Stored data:
Start of Block
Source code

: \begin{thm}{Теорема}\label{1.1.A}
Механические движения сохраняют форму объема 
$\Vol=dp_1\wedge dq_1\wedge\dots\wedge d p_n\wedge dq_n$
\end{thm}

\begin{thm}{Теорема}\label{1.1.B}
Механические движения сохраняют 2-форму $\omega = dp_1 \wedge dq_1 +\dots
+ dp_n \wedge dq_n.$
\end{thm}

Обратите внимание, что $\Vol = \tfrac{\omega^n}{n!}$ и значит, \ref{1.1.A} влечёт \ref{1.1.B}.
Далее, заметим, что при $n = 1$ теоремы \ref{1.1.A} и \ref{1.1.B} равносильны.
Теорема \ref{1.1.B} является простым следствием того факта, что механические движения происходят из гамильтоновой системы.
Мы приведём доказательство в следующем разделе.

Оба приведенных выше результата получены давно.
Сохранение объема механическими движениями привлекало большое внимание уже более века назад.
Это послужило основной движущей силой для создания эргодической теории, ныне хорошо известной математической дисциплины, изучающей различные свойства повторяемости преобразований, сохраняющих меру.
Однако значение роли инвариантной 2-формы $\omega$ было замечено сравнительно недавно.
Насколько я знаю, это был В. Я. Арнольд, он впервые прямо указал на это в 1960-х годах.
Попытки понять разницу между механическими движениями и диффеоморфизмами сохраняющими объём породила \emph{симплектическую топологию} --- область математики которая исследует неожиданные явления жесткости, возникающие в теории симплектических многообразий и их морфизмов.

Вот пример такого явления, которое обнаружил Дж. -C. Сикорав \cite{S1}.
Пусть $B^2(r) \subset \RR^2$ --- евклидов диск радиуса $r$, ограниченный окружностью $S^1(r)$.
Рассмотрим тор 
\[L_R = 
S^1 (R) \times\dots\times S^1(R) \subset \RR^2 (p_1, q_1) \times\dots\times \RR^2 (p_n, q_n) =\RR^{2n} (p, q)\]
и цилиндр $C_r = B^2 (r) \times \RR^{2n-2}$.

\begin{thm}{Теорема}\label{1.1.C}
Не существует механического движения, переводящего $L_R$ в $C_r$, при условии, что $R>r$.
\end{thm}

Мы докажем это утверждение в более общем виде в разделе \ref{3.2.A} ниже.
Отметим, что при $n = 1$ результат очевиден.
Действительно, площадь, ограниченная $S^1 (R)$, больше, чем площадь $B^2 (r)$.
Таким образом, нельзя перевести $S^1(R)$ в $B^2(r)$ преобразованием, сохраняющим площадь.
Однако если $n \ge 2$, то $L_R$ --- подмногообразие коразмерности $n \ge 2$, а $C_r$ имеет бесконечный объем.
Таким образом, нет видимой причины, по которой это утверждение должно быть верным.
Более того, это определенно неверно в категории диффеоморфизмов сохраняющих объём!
End of Block
Your task: Each record above should be set down again in its exact wording.

Solution for this problem:
Source code

: \begin{thm}{Теорема}\label{1.1.A}
Механические движения сохраняют форму объема 
$\Vol=dp_1\wedge dq_1\wedge\dots\wedge d p_n\wedge dq_n$
\end{thm}

\begin{thm}{Теорема}\label{1.1.B}
Механические движения сохраняют 2-форму $\omega = dp_1 \wedge dq_1 +\dots
+ dp_n \wedge dq_n.$
\end{thm}

Обратите внимание, что $\Vol = \tfrac{\omega^n}{n!}$ и значит, \ref{1.1.A} влечёт \ref{1.1.B}.
Далее, заметим, что при $n = 1$ теоремы \ref{1.1.A} и \ref{1.1.B} равносильны.
Теорема \ref{1.1.B} является простым следствием того факта, что механические движения происходят из гамильтоновой системы.
Мы приведём доказательство в следующем разделе.

Оба приведенных выше результата получены давно.
Сохранение объема механическими движениями привлекало большое внимание уже более века назад.
Это послужило основной движущей силой для создания эргодической теории, ныне хорошо известной математической дисциплины, изучающей различные свойства повторяемости преобразований, сохраняющих меру.
Однако значение роли инвариантной 2-формы $\omega$ было замечено сравнительно недавно.
Насколько я знаю, это был В. Я. Арнольд, он впервые прямо указал на это в 1960-х годах.
Попытки понять разницу между механическими движениями и диффеоморфизмами сохраняющими объём породила \emph{симплектическую топологию} --- область математики которая исследует неожиданные явления жесткости, возникающие в теории симплектических многообразий и их морфизмов.

Вот пример такого явления, которое обнаружил Дж. -C. Сикорав \cite{S1}.
Пусть $B^2(r) \subset \RR^2$ --- евклидов диск радиуса $r$, ограниченный окружностью $S^1(r)$.
Рассмотрим тор 
\[L_R = 
S^1 (R) \times\dots\times S^1(R) \subset \RR^2 (p_1, q_1) \times\dots\times \RR^2 (p_n, q_n) =\RR^{2n} (p, q)\]
и цилиндр $C_r = B^2 (r) \times \RR^{2n-2}$.

\begin{thm}{Теорема}\label{1.1.C}
Не существует механического движения, переводящего $L_R$ в $C_r$, при условии, что $R>r$.
\end{thm}

Мы докажем это утверждение в более общем виде в разделе \ref{3.2.A} ниже.
Отметим, что при $n = 1$ результат очевиден.
Действительно, площадь, ограниченная $S^1 (R)$, больше, чем площадь $B^2 (r)$.
Таким образом, нельзя перевести $S^1(R)$ в $B^2(r)$ преобразованием, сохраняющим площадь.
Однако если $n \ge 2$, то $L_R$ --- подмногообразие коразмерности $n \ge 2$, а $C_r$ имеет бесконечный объем.
Таким образом, нет видимой причины, по которой это утверждение должно быть верным.
Более того, это определенно неверно в категории диффеоморфизмов сохраняющих объём!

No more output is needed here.